■ Directions ■
Could you transcribe the entries below exactly, starting at the line that contains "test fixture overhaul" and stopping at the last line, without any pictures?

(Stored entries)

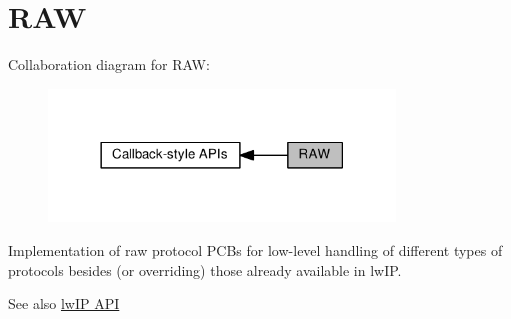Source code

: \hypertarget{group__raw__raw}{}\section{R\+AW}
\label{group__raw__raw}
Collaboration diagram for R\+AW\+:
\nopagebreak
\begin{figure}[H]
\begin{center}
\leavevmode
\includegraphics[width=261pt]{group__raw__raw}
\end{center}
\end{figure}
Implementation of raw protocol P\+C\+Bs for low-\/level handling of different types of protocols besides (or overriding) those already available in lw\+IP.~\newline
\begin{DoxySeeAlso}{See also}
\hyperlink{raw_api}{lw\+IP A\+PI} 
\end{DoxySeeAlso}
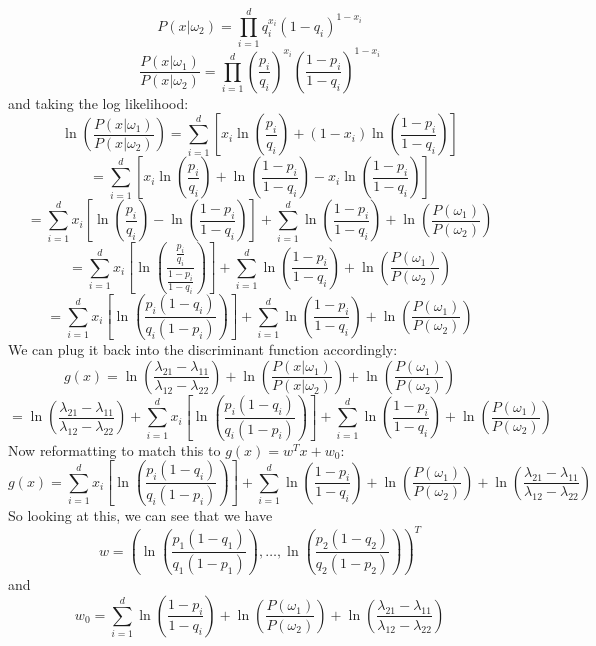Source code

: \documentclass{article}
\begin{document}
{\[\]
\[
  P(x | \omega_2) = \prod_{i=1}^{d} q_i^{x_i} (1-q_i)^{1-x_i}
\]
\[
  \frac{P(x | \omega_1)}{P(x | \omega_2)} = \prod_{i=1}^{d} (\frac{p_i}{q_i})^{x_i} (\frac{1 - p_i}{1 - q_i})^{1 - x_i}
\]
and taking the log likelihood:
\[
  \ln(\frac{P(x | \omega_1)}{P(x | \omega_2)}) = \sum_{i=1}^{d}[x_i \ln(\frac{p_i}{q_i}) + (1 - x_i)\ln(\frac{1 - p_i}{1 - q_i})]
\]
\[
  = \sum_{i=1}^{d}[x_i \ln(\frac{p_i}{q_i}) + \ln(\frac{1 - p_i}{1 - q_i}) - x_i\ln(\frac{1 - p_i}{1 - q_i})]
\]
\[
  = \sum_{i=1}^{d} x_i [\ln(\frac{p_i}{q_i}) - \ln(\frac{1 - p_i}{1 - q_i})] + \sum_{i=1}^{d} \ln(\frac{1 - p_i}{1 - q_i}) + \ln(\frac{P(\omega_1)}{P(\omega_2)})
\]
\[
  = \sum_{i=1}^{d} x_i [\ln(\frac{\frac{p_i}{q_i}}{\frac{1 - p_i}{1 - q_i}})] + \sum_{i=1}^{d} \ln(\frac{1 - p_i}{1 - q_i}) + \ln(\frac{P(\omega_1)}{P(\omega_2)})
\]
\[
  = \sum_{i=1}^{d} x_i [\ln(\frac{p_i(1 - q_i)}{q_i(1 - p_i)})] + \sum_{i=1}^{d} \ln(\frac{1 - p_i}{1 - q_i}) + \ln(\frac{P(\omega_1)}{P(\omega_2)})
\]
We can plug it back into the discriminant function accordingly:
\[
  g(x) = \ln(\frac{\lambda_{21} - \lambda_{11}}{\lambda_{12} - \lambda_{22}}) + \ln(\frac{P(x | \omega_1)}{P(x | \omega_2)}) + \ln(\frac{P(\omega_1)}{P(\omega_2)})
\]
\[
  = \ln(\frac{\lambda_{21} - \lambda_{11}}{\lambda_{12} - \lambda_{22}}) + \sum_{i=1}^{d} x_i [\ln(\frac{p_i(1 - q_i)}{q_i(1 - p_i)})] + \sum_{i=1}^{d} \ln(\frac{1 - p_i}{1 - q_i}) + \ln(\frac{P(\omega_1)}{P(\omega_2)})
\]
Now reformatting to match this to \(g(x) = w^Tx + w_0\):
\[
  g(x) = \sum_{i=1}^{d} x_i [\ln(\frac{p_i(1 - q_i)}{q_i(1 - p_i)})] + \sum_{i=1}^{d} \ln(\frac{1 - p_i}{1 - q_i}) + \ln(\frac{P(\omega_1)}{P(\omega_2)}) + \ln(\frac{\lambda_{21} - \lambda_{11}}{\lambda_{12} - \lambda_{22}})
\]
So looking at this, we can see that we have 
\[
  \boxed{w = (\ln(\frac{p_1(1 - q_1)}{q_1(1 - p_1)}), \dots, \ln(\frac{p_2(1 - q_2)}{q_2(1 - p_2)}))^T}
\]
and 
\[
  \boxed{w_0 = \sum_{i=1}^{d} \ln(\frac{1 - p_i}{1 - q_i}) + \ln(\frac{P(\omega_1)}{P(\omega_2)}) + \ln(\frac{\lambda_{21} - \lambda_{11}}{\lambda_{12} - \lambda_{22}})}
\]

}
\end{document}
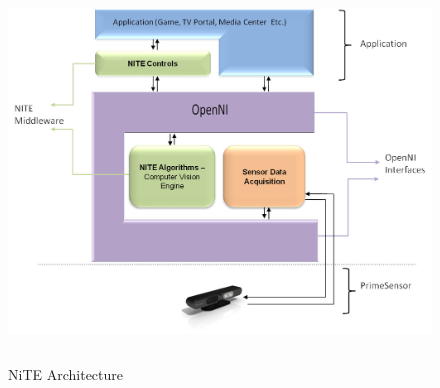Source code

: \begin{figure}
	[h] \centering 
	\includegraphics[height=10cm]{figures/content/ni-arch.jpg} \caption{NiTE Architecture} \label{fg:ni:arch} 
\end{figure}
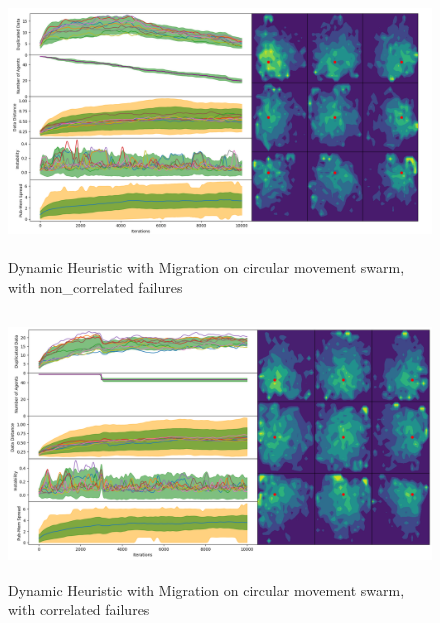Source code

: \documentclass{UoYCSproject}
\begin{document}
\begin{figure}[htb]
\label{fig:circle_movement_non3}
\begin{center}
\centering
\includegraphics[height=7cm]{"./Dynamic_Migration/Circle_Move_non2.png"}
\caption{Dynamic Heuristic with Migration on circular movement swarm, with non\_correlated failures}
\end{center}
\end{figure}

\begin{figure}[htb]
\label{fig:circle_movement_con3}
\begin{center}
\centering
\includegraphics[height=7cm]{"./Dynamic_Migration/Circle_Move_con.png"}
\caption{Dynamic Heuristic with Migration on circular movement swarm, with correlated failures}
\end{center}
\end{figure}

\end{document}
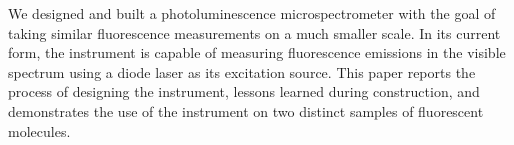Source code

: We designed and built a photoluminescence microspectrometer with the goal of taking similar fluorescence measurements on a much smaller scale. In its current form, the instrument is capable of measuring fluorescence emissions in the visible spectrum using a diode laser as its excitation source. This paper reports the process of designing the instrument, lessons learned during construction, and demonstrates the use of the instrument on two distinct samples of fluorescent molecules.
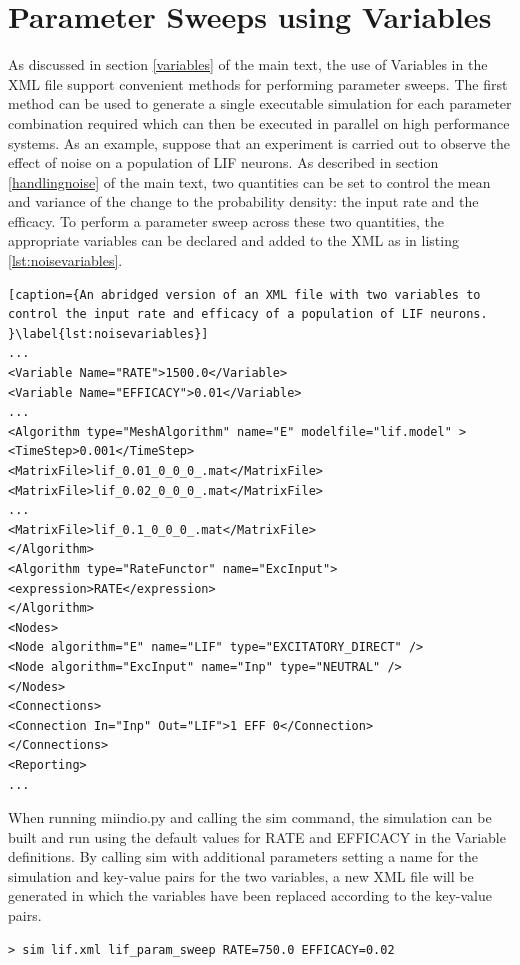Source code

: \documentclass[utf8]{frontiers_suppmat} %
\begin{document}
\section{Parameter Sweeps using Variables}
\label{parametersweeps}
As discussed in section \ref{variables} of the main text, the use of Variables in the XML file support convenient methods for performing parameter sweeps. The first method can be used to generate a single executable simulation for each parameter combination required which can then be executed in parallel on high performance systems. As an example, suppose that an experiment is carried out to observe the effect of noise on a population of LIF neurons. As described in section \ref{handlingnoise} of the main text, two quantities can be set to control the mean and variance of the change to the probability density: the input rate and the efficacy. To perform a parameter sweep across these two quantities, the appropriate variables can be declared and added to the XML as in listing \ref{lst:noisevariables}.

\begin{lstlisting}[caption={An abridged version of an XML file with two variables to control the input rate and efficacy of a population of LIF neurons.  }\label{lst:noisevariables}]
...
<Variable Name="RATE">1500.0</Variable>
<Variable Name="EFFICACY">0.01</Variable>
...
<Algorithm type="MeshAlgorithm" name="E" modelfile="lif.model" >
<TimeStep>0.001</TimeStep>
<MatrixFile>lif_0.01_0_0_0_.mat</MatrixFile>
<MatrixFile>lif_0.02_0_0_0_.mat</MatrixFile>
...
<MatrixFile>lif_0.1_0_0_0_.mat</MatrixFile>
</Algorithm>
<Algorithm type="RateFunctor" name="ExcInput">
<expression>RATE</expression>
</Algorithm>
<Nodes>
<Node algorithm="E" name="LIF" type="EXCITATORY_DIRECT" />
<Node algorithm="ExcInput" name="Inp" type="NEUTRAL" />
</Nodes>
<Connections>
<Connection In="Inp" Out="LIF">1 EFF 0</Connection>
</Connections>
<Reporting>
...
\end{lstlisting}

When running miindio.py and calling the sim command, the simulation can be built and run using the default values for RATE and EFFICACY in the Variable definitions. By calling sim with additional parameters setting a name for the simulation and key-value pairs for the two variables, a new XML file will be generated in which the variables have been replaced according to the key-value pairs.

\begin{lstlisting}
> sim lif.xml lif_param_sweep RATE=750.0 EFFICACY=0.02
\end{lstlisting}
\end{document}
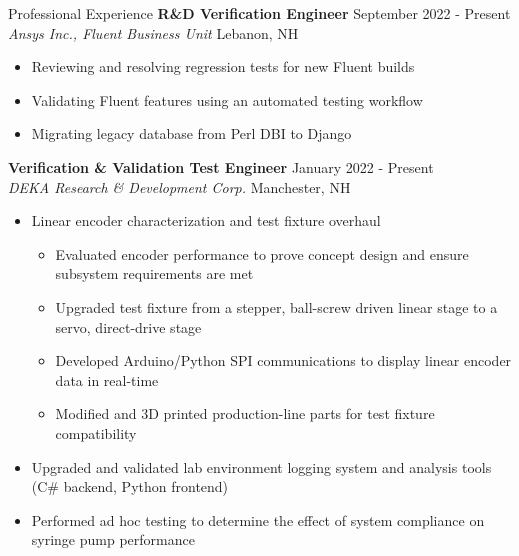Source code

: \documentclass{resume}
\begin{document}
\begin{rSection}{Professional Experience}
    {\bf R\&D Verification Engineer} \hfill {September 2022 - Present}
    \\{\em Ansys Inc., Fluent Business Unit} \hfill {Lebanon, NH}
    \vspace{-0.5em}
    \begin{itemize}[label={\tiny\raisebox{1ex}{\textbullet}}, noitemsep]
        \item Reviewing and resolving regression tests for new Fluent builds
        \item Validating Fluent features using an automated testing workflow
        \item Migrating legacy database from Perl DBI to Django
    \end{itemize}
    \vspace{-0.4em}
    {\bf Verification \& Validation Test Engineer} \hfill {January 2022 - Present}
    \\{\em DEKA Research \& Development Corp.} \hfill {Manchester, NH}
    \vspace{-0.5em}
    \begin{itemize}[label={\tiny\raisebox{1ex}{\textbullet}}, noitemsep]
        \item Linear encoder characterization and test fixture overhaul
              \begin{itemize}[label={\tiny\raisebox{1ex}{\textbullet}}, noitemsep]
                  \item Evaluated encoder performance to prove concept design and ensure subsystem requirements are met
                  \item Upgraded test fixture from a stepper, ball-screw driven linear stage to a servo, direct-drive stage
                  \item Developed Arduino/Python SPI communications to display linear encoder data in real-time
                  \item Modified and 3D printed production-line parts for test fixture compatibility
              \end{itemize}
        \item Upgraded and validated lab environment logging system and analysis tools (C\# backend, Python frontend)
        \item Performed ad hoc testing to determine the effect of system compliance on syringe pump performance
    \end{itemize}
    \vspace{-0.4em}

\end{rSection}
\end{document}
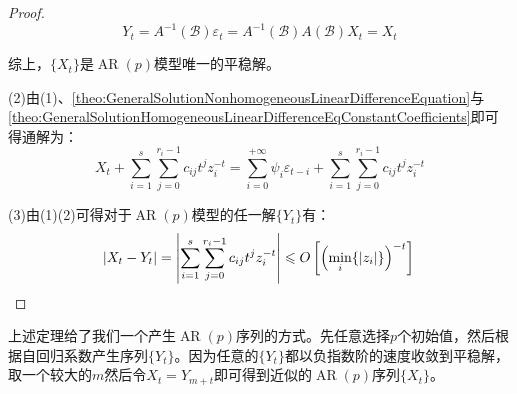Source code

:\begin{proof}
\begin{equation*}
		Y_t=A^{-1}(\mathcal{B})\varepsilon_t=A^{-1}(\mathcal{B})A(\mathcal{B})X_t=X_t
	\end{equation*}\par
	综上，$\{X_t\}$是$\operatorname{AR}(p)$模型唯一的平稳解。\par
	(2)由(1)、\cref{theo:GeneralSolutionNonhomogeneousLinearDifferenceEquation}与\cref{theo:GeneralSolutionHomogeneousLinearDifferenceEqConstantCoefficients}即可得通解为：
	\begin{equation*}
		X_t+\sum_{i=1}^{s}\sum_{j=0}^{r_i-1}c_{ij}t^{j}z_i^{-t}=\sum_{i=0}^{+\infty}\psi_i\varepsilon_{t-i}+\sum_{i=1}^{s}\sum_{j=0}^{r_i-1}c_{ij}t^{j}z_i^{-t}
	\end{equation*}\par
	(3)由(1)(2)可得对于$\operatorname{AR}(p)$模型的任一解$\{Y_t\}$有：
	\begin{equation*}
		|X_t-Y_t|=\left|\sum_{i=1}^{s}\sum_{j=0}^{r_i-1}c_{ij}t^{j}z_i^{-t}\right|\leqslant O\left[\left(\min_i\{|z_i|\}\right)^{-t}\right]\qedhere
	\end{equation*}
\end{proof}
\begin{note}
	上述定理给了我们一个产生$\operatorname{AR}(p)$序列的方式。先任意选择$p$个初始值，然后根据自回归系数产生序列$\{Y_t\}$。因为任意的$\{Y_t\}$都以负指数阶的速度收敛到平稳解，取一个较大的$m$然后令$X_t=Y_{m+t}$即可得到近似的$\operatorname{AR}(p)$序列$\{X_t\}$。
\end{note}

■ Task solution ■
        \item Linear encoder characterization and test fixture overhaul
              \begin{itemize}[label={\tiny\raisebox{1ex}{\textbullet}}, noitemsep]
                  \item Evaluated encoder performance to prove concept design and ensure subsystem requirements are met
                  \item Upgraded test fixture from a stepper, ball-screw driven linear stage to a servo, direct-drive stage
                  \item Developed Arduino/Python SPI communications to display linear encoder data in real-time
                  \item Modified and 3D printed production-line parts for test fixture compatibility
              \end{itemize}
        \item Upgraded and validated lab environment logging system and analysis tools (C\# backend, Python frontend)
        \item Performed ad hoc testing to determine the effect of system compliance on syringe pump performance
    \end{itemize}
    \vspace{-0.4em}

\end{rSection}
\end{document}
Source code

:\begin{proof}
\begin{equation*}
		Y_t=A^{-1}(\mathcal{B})\varepsilon_t=A^{-1}(\mathcal{B})A(\mathcal{B})X_t=X_t
	\end{equation*}\par
	综上，$\{X_t\}$是$\operatorname{AR}(p)$模型唯一的平稳解。\par
	(2)由(1)、\cref{theo:GeneralSolutionNonhomogeneousLinearDifferenceEquation}与\cref{theo:GeneralSolutionHomogeneousLinearDifferenceEqConstantCoefficients}即可得通解为：
	\begin{equation*}
		X_t+\sum_{i=1}^{s}\sum_{j=0}^{r_i-1}c_{ij}t^{j}z_i^{-t}=\sum_{i=0}^{+\infty}\psi_i\varepsilon_{t-i}+\sum_{i=1}^{s}\sum_{j=0}^{r_i-1}c_{ij}t^{j}z_i^{-t}
	\end{equation*}\par
	(3)由(1)(2)可得对于$\operatorname{AR}(p)$模型的任一解$\{Y_t\}$有：
	\begin{equation*}
		|X_t-Y_t|=\left|\sum_{i=1}^{s}\sum_{j=0}^{r_i-1}c_{ij}t^{j}z_i^{-t}\right|\leqslant O\left[\left(\min_i\{|z_i|\}\right)^{-t}\right]\qedhere
	\end{equation*}
\end{proof}
\begin{note}
	上述定理给了我们一个产生$\operatorname{AR}(p)$序列的方式。先任意选择$p$个初始值，然后根据自回归系数产生序列$\{Y_t\}$。因为任意的$\{Y_t\}$都以负指数阶的速度收敛到平稳解，取一个较大的$m$然后令$X_t=Y_{m+t}$即可得到近似的$\operatorname{AR}(p)$序列$\{X_t\}$。
\end{note}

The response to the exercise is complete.